Web Analytics Without Cookies: How It Works

If you have looked at privacy-friendly analytics tools recently, you have probably seen claims like "no cookies, no fingerprinting, fully GDPR compliant." What that actually means in implementation is less often explained.

This post covers the technical reality: the three approaches in use today for cookieless tracking, how each one works, and what the accuracy trade-offs look like.

Brief History: Why Cookies Dominated Analytics

Cookies were invented in 1994 by Lou Montulli at Netscape. The original problem was practical: HTTP is a stateless protocol. Each request is independent of every other. Without some mechanism to persist state on the client side, a shopping cart could not remember what you added on the previous page.

The solution was simple. The server sends a Set-Cookie header with a key-value pair. The browser stores it locally. On every subsequent request to that domain, the browser sends the cookie back in a Cookie header. The server reads the value and knows it is the same browser.

Analytics tools adopted this pattern directly. The standard implementation was to generate a UUID on the first visit, store it in a cookie with an expiration date set 1-2 years in the future, and read that UUID on every pageview. This gave you a persistent client_id that survived browser restarts and accumulated visit history over months.

The approach was technically elegant and worked well for about 20 years. Then browsers started systematically breaking it.

Safari's Intelligent Tracking Prevention (ITP), introduced in 2017 and significantly tightened in subsequent releases, began capping cookie lifetimes and blocking third-party cookies. Firefox added similar protections. Chrome took a different path: after years of announcing a deprecation timeline, Google reversed course in July 2024 and announced it would not eliminate third-party cookies but would instead introduce its Privacy Sandbox initiative to give users more browser-level control over cross-site tracking. Simultaneously, GDPR came into force in 2018, making cookie-based analytics legally complicated for any site with EU users.

The analytics industry responded in three ways.

The Three Cookieless Approaches

1. Browser Fingerprinting

Fingerprinting tries to reconstruct a unique identifier from signals the browser exposes without any explicit storage. The inputs vary by implementation, but commonly include:

Canvas rendering (how the browser draws a specific canvas operation, which differs by GPU, OS, and font rendering engine)
WebGL renderer information
Installed fonts (accessible via font metrics detection)
Screen resolution and color depth
Timezone offset
Navigator properties: navigator.hardwareConcurrency, navigator.deviceMemory, navigator.languages
Audio context characteristics

A well-implemented fingerprint can be statistically unique for a large fraction of browsers.

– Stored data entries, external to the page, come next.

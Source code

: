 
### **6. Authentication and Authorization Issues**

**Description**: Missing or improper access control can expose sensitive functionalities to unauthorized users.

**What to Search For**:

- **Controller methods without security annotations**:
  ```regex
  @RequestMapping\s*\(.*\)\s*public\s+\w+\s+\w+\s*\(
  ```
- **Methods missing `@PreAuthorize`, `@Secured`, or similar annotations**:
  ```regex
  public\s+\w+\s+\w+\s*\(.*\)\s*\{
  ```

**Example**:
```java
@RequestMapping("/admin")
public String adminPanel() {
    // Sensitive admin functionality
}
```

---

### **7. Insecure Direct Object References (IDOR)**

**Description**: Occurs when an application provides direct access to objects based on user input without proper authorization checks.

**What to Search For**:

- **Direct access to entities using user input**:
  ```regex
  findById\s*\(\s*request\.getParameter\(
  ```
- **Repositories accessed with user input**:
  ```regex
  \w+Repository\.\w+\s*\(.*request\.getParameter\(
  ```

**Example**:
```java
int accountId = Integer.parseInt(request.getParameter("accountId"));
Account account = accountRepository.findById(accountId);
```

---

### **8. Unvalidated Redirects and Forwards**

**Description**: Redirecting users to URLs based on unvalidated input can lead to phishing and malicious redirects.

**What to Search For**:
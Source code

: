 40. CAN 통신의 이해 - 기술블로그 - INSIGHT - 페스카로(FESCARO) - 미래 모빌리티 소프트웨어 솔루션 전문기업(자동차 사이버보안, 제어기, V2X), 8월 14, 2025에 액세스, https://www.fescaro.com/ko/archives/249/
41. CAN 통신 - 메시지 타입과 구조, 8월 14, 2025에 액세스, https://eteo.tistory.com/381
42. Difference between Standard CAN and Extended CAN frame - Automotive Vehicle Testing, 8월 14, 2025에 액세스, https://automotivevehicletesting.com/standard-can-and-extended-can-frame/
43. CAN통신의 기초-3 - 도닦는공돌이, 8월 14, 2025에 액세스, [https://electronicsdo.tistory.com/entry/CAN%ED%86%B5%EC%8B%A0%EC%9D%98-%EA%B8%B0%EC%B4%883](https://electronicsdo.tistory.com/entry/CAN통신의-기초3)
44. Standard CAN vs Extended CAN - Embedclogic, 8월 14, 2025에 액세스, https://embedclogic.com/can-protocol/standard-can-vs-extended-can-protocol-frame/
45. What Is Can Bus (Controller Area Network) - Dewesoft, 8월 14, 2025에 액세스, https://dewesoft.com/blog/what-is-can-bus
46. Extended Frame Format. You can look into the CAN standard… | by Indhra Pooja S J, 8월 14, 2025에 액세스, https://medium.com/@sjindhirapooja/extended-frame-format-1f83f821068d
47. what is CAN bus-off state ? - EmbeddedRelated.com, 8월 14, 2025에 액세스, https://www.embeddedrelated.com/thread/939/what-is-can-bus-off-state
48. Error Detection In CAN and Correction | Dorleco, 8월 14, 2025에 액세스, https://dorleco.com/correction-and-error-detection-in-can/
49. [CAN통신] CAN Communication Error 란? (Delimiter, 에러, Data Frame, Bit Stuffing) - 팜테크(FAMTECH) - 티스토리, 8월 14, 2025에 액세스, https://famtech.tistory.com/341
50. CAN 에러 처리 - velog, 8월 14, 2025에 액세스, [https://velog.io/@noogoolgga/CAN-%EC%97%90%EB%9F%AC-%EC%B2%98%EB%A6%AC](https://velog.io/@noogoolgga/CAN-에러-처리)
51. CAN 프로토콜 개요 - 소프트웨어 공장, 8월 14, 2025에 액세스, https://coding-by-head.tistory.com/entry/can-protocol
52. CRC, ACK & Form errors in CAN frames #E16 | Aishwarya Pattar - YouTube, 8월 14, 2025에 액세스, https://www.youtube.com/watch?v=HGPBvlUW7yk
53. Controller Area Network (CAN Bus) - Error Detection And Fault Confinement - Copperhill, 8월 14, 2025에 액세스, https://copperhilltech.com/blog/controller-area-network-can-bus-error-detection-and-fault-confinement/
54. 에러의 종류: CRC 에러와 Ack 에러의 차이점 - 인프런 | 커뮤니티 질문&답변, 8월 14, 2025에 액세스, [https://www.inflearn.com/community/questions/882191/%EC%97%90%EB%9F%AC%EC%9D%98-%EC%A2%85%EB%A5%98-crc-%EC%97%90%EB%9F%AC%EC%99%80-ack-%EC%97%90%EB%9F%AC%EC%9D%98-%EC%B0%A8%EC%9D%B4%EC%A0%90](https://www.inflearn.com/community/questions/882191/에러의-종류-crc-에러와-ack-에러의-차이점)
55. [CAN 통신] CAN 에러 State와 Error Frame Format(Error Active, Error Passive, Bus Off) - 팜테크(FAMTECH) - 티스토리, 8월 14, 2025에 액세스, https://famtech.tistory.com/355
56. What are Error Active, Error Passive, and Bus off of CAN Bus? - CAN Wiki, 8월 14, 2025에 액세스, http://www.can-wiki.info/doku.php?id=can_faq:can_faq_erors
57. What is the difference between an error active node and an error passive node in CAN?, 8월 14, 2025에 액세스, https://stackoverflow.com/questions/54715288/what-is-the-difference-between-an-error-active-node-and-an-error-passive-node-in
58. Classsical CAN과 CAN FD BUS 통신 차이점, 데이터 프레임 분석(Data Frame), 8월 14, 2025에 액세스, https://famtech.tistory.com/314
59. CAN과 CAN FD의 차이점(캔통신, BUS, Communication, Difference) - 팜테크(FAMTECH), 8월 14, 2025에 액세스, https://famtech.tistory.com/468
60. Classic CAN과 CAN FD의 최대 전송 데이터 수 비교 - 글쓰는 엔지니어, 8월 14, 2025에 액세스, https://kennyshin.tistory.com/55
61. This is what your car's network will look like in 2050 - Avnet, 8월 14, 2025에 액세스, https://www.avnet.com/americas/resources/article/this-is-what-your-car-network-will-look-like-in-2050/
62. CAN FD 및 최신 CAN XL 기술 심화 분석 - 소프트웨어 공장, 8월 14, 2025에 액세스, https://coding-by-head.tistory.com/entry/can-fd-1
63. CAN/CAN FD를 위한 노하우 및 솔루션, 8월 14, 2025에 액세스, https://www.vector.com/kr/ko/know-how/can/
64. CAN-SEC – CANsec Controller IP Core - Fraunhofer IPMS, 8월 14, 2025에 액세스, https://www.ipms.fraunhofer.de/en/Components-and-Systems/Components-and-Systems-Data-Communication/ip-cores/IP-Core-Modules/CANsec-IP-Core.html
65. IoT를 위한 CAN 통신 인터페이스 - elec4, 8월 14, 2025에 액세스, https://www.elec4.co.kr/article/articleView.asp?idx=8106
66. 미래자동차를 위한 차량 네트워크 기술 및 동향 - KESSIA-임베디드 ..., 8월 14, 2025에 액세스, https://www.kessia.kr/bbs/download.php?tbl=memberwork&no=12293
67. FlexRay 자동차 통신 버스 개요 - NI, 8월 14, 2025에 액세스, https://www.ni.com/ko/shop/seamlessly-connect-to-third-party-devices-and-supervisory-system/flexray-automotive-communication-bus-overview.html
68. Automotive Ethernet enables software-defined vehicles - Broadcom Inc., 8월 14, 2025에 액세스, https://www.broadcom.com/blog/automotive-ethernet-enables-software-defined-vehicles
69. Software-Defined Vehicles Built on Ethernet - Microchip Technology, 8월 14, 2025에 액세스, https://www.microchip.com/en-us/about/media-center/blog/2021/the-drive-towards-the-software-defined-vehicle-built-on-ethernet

The EFF's Cover Your Tracks project found that approximately 83-87% of desktop browsers have a unique fingerprint detectable by their test, with the variance depending on browser version and installed fonts.

Why fingerprinting is a bad choice:

First, it is legally problematic. The European Data Protection Board (and its predecessor, the Article 29 Working Party) has stated that browser fingerprinting constitutes processing of personal data and requires consent under GDPR. The "privacy-respecting" framing that some fingerprinting-based tools use is not accurate.

Second, it is increasingly inaccurate. Safari, Firefox, and Brave all implement fingerprint randomization or resistance. Canvas fingerprinting returns randomized results in Brave. Firefox's Fingerprinting Protection (enabled in its stricter privacy modes) does the same. Corporate proxies and VPNs cause many users to share a visible IP, and resistance techniques mean the canvas hash no longer distinguishes between them.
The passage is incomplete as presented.